# [Your instructions]
Please print the entries below exactly, from the line with "## 6. Branches" through the line with "Segurança e Autenticação são", including both of those lines and leaving out all others.

# [Records to process]
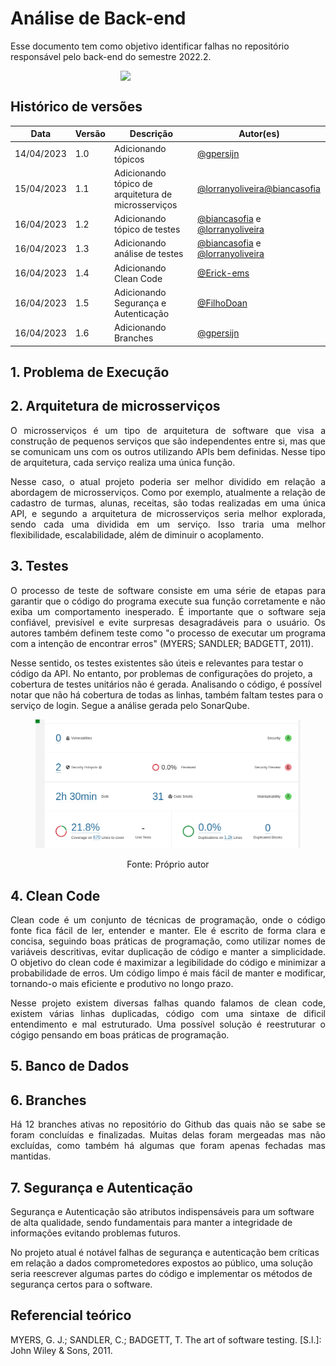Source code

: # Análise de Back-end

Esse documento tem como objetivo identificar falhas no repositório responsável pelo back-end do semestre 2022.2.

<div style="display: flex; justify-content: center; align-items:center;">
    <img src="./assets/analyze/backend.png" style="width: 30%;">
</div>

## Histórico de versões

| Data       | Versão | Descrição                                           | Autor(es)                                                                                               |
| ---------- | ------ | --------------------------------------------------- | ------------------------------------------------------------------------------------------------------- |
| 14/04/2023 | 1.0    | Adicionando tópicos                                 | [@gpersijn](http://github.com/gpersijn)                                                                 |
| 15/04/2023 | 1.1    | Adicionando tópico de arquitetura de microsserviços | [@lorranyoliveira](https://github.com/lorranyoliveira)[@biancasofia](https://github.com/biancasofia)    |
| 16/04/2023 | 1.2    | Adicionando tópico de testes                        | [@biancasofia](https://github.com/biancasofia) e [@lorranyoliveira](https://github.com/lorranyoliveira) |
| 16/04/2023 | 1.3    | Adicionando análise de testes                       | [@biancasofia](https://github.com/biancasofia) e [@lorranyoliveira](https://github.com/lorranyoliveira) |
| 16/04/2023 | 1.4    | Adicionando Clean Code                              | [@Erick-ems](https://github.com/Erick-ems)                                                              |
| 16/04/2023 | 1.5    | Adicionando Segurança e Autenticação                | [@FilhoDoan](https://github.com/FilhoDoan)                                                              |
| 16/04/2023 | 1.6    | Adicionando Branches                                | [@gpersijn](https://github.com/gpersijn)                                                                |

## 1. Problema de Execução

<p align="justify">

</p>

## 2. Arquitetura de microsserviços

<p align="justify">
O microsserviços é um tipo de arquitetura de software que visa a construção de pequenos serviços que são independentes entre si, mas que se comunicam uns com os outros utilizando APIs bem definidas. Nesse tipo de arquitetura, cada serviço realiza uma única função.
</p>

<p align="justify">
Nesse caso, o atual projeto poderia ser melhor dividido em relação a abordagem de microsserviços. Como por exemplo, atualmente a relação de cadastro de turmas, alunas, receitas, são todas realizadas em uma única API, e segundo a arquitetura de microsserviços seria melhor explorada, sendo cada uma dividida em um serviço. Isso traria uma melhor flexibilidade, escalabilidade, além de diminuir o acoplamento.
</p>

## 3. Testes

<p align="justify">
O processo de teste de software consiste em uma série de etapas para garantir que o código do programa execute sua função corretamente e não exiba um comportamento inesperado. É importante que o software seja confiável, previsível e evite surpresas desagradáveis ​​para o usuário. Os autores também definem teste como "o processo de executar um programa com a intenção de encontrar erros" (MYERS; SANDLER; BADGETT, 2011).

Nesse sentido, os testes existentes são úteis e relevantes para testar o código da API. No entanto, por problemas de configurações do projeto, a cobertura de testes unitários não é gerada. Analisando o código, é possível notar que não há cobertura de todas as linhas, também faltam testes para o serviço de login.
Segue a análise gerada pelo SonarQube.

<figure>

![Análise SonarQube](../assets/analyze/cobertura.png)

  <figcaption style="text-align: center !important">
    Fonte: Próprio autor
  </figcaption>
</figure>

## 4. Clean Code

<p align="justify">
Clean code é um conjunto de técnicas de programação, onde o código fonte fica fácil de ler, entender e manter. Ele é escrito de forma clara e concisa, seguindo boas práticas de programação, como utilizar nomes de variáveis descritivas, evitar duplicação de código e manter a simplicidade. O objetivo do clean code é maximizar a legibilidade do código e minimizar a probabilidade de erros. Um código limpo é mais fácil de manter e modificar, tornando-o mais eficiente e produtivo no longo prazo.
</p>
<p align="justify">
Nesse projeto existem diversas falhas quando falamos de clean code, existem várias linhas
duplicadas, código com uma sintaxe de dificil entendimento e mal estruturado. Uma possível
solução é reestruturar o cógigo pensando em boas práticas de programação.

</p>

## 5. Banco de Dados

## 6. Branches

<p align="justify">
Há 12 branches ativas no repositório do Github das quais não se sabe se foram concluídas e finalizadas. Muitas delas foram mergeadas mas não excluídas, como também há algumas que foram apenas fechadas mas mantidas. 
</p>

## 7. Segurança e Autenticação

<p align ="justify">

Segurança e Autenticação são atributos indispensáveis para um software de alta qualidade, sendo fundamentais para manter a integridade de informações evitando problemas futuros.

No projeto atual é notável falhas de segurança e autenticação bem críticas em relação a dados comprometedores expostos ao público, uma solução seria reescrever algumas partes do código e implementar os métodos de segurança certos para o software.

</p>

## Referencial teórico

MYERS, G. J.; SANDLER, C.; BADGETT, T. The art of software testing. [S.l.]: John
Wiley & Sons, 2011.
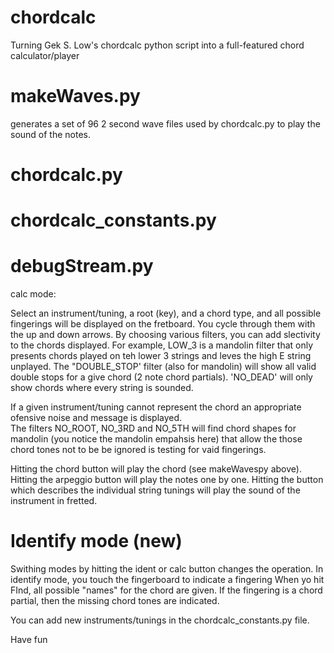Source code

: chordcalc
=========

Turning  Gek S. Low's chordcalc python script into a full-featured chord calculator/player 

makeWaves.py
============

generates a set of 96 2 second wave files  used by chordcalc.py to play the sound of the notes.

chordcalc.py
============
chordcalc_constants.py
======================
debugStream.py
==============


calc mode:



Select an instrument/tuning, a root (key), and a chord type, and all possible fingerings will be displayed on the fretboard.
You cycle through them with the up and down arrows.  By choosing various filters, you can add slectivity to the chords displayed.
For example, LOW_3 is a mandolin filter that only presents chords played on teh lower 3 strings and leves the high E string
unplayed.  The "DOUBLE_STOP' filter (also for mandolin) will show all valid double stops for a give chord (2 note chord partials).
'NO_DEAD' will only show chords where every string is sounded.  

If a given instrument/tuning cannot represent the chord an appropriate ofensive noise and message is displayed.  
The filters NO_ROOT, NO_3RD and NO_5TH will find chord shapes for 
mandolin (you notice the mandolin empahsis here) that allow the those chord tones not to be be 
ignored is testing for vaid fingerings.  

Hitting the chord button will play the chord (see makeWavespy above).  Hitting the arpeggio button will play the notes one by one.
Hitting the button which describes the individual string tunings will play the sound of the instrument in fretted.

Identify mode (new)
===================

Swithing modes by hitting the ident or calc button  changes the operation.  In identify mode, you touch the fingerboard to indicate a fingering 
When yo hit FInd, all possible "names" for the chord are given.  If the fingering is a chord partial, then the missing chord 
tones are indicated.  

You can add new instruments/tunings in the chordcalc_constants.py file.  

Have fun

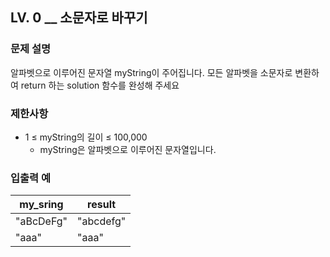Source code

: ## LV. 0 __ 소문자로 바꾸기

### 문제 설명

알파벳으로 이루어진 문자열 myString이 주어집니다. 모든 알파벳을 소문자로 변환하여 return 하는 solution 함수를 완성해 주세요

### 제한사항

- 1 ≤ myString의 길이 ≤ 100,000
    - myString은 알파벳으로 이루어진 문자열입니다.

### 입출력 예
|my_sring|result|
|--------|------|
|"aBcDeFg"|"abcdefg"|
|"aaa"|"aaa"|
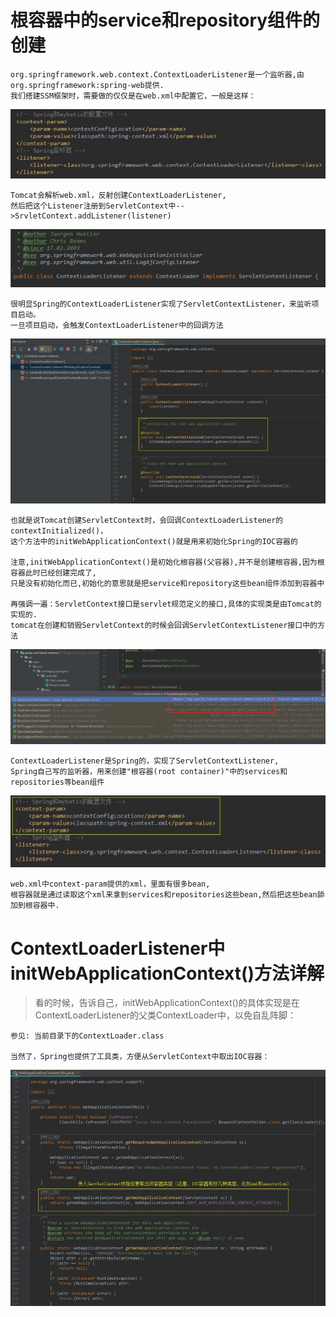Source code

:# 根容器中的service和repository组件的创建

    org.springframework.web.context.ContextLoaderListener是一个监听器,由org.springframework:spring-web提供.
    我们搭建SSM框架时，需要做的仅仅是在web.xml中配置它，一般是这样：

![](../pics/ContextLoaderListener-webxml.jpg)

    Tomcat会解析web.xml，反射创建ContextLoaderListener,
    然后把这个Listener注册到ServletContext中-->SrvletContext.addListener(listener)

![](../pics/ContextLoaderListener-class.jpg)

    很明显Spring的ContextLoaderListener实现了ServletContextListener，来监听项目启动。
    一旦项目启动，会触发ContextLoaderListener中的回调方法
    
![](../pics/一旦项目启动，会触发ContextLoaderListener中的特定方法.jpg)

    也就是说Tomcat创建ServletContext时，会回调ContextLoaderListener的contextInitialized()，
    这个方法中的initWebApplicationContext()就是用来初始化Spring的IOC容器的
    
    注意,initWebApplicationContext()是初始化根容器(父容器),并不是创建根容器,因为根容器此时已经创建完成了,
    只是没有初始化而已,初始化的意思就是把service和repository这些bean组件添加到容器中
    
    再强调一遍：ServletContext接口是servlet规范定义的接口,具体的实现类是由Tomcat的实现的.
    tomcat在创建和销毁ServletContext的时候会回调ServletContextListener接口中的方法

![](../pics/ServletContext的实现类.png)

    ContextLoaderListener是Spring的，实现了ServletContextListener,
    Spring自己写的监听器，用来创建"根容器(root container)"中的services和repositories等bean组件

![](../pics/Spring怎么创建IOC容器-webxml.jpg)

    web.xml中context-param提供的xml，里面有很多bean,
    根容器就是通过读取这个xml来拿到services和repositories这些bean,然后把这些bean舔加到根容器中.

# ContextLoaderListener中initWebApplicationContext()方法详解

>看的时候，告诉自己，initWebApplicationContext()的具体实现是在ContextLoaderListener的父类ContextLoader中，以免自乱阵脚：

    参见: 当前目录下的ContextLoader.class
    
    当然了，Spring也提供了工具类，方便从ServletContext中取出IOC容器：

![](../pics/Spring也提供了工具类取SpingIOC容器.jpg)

# [Expected answer]
## 6. Branches

<p align="justify">
Há 12 branches ativas no repositório do Github das quais não se sabe se foram concluídas e finalizadas. Muitas delas foram mergeadas mas não excluídas, como também há algumas que foram apenas fechadas mas mantidas. 
</p>

## 7. Segurança e Autenticação

<p align ="justify">

Segurança e Autenticação são atributos indispensáveis para um software de alta qualidade, sendo fundamentais para manter a integridade de informações evitando problemas futuros.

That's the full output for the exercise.